Does burning real wood increase the wood flavor profile produced by pellet grills? Yes. Are there some compromises in this effort? Yes. Is it worth the extra effort? For some, Yes and for some, No.
PB Austin XL in SoCal and Always... Semper Fi
Well, yeah, I guess you have a point.
If you like to experiment and tinker, well then this is certainly one way to do it.
However from what I'm reading, it would seem that this method could still use a good deal of tweaking.
Have you considered using a miniature burn barrel, ie a chimney, to burn the wood chunks down to embers and then putting those glowing embers into an open topped and/or bottom perforated container inside the pellet grill?
I thought of this because some pit masters use a burn barrel to create embers. They use these glowing embers for both heat and for the resulting TBS which comes from them.

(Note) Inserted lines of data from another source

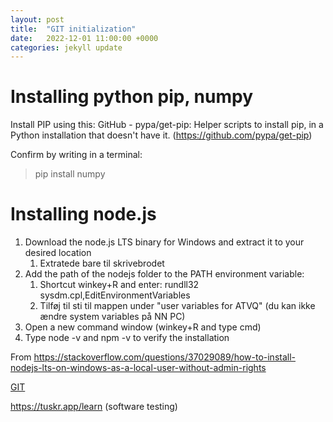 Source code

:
 ```yaml
---
layout: post
title:  "GIT initialization"
date:   2022-12-01 11:00:00 +0000
categories: jekyll update
---
```

# Installing python pip, numpy

Install PIP using this:
	GitHub - pypa/get-pip: Helper scripts to install pip, in a Python installation that doesn't have it. (https://github.com/pypa/get-pip)

Confirm by writing in a terminal: 
> pip install numpy

# Installing node.js

1. Download the node.js LTS binary for Windows and extract it to your desired location
	1. Extratede bare til skrivebrodet
2. Add the path of the nodejs folder to the PATH environment variable: 
	1. Shortcut winkey+R and enter: rundll32 sysdm.cpl,EditEnvironmentVariables
	2. Tilføj til sti til mappen under "user variables for ATVQ" (du kan ikke ændre system variables på NN PC)
3. Open a new command window (winkey+R and type cmd)
4. Type node -v and npm -v to verify the installation

From <https://stackoverflow.com/questions/37029089/how-to-install-nodejs-lts-on-windows-as-a-local-user-without-admin-rights>

[GIT](GIT.md)

https://tuskr.app/learn (software testing)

I got this notion, because someone actually used this method for a Weber kettle.
They kept a chimney of wood chunks going, reducing those chunks to red hot coals to burn off the "nasties" ie most of the byproducts which would result in bitter, white smoke, and basically did the entire cook, I don't recall whether it was a brisket or ribs, using these burned to red hot coals wood chunks on one side of the kettle for heat and for the barely visible TBS that wood burned to this point, tends to produce.

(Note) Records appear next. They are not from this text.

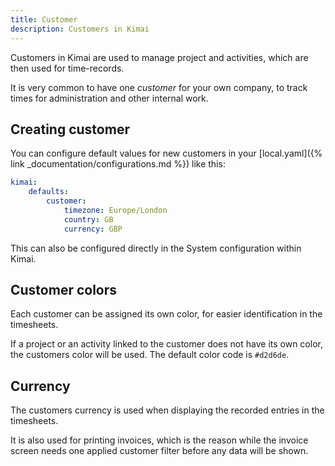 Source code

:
 ```yaml
---
title: Customer
description: Customers in Kimai
---
```


Customers in Kimai are used to manage project and activities, which are then used for time-records.

It is very common to have one _customer_ for your own company, to track times for administration and other internal work.
 
## Creating customer

You can configure default values for new customers in your [local.yaml]({% link _documentation/configurations.md %}) like this: 
```yaml
kimai:
    defaults:
        customer:
            timezone: Europe/London
            country: GB
            currency: GBP
```

This can also be configured directly in the System configuration within Kimai.

## Customer colors

Each customer can be assigned its own color, for easier identification in the timesheets.

If a project or an activity linked to the customer does not have its own color, the customers color will be used.
The default color code is `#d2d6de`.

## Currency

The customers currency is used when displaying the recorded entries in the timesheets.

It is also used for printing invoices, which is the reason while the invoice screen needs one applied customer filter 
before any data will be shown.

It's not something that I am willing to try, as at this point, I tend to believe...no, I'm personally convinced, that the whole exercise of attempting to get stick burner flavor from a pellet grill, is at best a questionable expenditure of time. A dubious expenditure of time and effort when a real stick burner can be had for less than $800.00.
I don't want to go so far as to call it a "fool's errand", but there is no doubt in my own mind at this point, that it is and has been, at least for me, a questionable expenditure of time.
It is my opinion, and it indeed conforms to logic, that the only way to consistently, reliably and accurately get "stick burner flavor"............................................................................is to cook on a stick burner.
Anything else, any other method, has clearly not to this point, been shown to reliably and consistently provide same....... except in the minds of that very small handful of "non stick burner, but pellet grill" owners who've attempted via makeshift methods.
In other words, no blind or double blind taste tests have been performed, at least not to my knowledge, which would confirm that any of the aforementioned "stick burner flavor mimicking" techniques described in this thread, actually does indeed and without doubt, provide flavor the same as that produced from off of a stick burner.
However what I describe above, using a burn chamber to produce red hot coals, giving off TBS, to be transferred into a container inside of a pellet grill, might plant a seed or motivate someone who actually is interested in investing time into such an endeavor as attempting to mimic stick burner taste results on a pellet grill by using "real" wood in it.